Native Elixir client for Apache Spark via the Spark Connect protocol.
SparkEx communicates with Spark over gRPC using the official Spark Connect protobuf contract, giving Elixir and Livebook first-class access to distributed Spark SQL, DataFrames, streaming, and the catalog — without a JVM in your application.
Targets Spark 3.5 - 4.1.
Features
- Lazy DataFrame API — select, filter, join, group, window, set ops, reshape, sampling, and more
- 590+ Spark SQL functions — auto-generated from a declarative registry, covering math, string, date/time, array, map, conditional, window, and aggregate families
- Reader/Writer — Parquet, CSV, JSON, ORC, text, JDBC, plus generic
format/load/saveand V2 DataSource writes - Structured Streaming —
DataStreamReader,DataStreamWriter,StreamingQuery, andStreamingQueryManager - Catalog API — browse and manage databases, tables, functions, columns, and cache
- Explorer integration — materialize Spark results as
Explorer.DataFramewith automatic type mapping - Livebook / Kino — DataFrames render as interactive tables with schema, preview, and explain tabs
- NA/Stat sub-APIs —
fillna,dropna,describe,corr,cov,crosstab,approx_quantile, and more - MERGE INTO — upsert builder with match/not-matched clauses and schema evolution
- UDF/UDTF registration — register Java UDFs and Python UDTFs
- Session lifecycle — clone, release, interrupt by tag/operation, reattachable execution with automatic mid-stream recovery
- Observability — Telemetry events for every RPC, retry, reattach, batch, and progress update
Installation
Add spark_ex to your list of dependencies in mix.exs:
def deps do
[
{:spark_ex, "~> 0.1.0"},
# Optional — for Arrow decoding and to_explorer/2
{:explorer, "~> 0.10"},
# Optional — for Livebook rendering
{:kino, "~> 0.14"}
]
endGetting started
Connect to Spark
{:ok, session} = SparkEx.connect(url: "sc://localhost:15002")

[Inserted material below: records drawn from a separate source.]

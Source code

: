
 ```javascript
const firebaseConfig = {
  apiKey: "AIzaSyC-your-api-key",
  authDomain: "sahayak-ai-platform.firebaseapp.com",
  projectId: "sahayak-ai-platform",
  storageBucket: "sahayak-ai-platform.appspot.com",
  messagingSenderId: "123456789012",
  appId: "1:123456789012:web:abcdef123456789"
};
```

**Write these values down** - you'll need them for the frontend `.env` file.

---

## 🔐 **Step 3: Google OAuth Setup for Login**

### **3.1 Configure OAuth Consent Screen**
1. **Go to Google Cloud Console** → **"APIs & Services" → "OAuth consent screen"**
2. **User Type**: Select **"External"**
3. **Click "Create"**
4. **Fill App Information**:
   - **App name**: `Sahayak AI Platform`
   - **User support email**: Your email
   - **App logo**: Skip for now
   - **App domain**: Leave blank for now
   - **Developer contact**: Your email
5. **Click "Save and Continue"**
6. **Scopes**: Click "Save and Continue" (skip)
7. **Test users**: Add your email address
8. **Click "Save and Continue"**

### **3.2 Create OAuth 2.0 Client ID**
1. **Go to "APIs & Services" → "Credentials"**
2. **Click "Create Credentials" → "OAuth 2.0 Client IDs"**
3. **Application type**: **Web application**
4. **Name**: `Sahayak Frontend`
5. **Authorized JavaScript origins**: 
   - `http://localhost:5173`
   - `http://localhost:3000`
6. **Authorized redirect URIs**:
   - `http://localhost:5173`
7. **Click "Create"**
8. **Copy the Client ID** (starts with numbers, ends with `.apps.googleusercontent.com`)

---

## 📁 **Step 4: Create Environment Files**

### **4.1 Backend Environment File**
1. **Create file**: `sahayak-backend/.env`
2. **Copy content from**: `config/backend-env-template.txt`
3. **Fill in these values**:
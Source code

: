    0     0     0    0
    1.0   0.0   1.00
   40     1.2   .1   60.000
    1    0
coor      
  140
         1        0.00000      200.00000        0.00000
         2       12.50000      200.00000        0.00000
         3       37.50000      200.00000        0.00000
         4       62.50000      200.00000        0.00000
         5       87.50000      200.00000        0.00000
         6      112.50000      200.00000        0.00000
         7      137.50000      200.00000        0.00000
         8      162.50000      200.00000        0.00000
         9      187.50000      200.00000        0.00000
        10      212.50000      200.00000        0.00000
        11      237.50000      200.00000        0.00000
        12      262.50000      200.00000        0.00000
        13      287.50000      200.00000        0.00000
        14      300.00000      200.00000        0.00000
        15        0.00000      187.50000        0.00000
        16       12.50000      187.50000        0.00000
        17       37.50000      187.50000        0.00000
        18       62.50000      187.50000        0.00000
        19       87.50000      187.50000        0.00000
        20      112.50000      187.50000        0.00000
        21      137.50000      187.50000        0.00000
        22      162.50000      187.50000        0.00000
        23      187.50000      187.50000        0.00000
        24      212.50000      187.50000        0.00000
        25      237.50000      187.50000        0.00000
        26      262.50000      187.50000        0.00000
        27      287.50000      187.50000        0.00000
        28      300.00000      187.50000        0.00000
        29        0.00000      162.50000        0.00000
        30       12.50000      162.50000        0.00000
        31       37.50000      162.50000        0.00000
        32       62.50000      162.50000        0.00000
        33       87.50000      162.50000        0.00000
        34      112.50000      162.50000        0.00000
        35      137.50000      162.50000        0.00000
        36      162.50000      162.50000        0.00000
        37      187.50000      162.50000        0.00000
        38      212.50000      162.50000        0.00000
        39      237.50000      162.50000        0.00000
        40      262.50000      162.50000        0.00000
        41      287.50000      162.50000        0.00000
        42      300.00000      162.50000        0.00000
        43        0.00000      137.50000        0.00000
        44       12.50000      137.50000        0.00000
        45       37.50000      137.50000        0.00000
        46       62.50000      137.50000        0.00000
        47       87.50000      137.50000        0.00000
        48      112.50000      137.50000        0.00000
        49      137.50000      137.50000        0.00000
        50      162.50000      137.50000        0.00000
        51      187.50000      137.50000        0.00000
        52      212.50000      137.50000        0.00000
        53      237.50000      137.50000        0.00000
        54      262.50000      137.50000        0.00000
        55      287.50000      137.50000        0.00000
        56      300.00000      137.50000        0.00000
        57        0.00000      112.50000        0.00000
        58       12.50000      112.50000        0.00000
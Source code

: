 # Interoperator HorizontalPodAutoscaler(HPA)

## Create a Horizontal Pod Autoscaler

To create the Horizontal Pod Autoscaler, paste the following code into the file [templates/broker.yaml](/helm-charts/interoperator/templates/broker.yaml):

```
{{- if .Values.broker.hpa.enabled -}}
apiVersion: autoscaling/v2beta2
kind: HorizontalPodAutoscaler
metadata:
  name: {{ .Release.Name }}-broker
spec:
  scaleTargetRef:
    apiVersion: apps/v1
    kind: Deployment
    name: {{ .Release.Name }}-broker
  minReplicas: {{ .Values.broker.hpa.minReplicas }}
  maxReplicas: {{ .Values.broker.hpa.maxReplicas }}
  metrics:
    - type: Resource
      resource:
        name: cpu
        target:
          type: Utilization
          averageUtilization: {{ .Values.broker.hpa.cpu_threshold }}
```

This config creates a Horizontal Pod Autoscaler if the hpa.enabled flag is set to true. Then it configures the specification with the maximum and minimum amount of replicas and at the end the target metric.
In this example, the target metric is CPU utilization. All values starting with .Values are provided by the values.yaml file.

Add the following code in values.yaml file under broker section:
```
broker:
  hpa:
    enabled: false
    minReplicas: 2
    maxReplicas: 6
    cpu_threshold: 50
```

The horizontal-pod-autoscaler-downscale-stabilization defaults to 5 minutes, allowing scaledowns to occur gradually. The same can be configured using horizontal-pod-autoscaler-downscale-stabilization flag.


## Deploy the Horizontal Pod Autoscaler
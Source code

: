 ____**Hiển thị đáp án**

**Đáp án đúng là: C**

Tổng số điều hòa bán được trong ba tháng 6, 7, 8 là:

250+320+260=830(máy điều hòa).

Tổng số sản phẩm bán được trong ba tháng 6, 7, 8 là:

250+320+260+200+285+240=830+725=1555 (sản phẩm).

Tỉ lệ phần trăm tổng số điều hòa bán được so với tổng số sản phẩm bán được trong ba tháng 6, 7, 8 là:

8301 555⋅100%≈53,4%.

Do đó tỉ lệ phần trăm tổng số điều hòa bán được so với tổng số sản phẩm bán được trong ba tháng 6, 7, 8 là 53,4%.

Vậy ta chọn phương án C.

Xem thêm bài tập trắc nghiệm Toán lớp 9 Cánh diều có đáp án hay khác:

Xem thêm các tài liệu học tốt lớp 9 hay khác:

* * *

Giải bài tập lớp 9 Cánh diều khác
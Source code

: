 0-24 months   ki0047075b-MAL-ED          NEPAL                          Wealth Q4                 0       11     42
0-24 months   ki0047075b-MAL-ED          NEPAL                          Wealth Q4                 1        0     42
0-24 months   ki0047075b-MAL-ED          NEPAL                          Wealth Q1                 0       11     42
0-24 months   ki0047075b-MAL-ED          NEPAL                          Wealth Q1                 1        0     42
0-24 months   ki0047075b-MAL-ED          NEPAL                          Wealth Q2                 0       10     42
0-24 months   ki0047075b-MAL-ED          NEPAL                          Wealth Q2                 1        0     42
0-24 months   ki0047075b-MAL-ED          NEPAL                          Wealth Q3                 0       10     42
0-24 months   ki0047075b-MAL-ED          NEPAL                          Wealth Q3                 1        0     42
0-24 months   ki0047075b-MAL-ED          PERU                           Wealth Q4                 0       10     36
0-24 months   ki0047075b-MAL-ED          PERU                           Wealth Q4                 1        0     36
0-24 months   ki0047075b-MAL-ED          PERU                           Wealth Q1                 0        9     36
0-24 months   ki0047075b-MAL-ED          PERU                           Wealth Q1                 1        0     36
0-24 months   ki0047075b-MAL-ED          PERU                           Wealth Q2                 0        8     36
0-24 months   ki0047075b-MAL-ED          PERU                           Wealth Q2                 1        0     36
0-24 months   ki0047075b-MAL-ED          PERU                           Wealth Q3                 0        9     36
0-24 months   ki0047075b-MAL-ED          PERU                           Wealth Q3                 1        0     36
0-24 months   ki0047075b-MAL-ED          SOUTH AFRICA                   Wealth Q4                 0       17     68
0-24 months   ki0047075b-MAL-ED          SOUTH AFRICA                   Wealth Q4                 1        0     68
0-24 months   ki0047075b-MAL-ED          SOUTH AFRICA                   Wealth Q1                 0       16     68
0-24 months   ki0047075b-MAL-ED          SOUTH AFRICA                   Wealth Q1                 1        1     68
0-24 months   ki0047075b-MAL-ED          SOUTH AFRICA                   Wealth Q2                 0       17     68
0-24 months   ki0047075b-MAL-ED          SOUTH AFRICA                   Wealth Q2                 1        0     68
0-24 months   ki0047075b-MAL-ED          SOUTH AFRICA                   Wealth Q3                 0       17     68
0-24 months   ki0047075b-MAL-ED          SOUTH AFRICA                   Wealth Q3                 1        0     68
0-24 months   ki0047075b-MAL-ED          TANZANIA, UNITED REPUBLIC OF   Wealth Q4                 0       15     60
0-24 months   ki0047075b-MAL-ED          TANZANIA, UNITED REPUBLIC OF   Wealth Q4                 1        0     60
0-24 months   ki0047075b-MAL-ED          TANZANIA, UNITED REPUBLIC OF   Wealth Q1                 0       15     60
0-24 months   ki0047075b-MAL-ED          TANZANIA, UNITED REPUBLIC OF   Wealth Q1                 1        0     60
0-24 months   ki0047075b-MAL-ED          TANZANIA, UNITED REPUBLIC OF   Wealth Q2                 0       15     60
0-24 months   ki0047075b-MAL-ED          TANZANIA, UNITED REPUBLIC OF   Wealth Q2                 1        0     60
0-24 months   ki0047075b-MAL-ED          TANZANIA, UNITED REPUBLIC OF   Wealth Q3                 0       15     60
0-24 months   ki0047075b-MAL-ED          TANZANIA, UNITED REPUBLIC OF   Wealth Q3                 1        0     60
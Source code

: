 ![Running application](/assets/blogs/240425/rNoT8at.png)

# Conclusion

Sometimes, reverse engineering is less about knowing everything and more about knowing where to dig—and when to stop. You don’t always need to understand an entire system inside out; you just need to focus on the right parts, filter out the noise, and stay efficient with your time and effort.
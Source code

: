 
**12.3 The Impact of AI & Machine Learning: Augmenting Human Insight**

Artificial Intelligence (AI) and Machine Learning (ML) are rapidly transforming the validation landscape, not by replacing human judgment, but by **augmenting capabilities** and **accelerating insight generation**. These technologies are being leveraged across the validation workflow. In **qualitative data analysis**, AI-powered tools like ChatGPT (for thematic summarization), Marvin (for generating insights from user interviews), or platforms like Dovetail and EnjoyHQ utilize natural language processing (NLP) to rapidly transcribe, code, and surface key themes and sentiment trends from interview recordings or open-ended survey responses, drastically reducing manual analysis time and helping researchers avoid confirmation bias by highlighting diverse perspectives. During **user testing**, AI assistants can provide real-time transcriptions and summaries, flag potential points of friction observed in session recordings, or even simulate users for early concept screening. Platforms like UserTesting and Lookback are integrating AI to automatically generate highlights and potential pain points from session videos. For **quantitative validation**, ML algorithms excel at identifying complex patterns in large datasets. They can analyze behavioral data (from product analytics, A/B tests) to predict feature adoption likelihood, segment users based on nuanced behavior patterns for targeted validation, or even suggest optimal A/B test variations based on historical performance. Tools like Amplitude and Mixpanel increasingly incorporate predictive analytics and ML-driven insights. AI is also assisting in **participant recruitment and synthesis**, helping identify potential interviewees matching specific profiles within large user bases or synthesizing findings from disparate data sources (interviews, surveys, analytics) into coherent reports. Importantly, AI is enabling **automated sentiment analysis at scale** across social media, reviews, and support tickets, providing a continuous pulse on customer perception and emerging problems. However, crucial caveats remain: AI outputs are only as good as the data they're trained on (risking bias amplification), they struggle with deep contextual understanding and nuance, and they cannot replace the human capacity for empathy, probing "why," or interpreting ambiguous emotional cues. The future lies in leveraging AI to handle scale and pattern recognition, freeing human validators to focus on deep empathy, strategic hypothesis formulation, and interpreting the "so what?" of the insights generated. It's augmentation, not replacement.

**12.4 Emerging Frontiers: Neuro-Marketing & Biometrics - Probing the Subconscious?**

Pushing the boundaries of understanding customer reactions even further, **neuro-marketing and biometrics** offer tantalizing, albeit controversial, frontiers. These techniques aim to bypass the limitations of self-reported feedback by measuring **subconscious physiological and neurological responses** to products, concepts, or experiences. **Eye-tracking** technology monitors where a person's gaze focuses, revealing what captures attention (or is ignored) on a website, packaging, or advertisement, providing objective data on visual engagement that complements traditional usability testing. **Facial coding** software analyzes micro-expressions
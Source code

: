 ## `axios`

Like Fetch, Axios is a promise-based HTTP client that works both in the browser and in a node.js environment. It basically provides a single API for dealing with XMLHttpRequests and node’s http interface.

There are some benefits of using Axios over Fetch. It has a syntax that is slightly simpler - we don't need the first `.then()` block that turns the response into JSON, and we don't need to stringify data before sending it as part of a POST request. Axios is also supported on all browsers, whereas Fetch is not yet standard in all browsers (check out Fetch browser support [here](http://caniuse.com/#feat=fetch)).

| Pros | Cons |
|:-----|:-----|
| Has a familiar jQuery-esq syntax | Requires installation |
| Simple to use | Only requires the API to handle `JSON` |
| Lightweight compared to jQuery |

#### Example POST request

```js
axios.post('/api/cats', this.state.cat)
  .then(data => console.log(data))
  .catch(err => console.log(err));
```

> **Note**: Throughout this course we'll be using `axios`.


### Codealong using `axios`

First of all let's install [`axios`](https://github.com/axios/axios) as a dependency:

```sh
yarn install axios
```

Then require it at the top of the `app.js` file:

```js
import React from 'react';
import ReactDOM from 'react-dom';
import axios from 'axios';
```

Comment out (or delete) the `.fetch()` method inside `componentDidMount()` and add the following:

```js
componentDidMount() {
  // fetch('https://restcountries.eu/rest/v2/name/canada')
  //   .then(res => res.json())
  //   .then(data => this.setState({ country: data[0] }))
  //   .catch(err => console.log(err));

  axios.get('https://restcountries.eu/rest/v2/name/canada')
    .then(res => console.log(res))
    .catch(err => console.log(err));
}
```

{:ok, "4.1.1"} = SparkEx.spark_version(session)Create and query DataFrames
import SparkEx.Functions
alias SparkEx.{DataFrame, Column}
df =
SparkEx.sql(session, """
SELECT * FROM VALUES
(1, 'Alice', 100), (2, 'Bob', 200), (3, 'Carol', 150)
AS t(id, name, salary)
""")
df
|> DataFrame.filter(Column.gt(col("salary"), lit(120)))
|> DataFrame.select([col("name"), col("salary")])
|> DataFrame.order_by([desc("salary")])
|> DataFrame.collect()
# => {:ok, [%{"name" => "Bob", "salary" => 200}, %{"name" => "Carol", "salary" => 150}]}Joins and aggregates
employees = SparkEx.sql(session, """
SELECT * FROM VALUES (1, 'eng'), (2, 'hr'), (3, 'eng') AS t(id, dept)
""")
departments = SparkEx.sql(session, """
SELECT * FROM VALUES ('eng', 'Engineering'), ('hr', 'People') AS t(dept, name)
""")
employees
|> DataFrame.join(departments, ["dept"], :inner)
|> DataFrame.group_by(["name"])
|> SparkEx.GroupedData.agg([
Column.alias_(count(col("id")), "headcount")
])
|> DataFrame.collect()
# => {:ok, [%{"name" => "Engineering", "headcount" => 2}, %{"name" => "People", "headcount" => 1}]}Window functions
alias SparkEx.{Window, WindowSpec}
df = SparkEx.sql(session, """
SELECT * FROM VALUES
('eng', 'Alice', 100), ('eng', 'Bob', 120), ('hr', 'Carol', 90)
AS t(dept, name, salary)
""")
w =
Window.partition_by(["dept"])
|> WindowSpec.order_by([col("salary") |> Column.desc()])
df
|> DataFrame.with_column("rank", row_number() |> Column.over(w))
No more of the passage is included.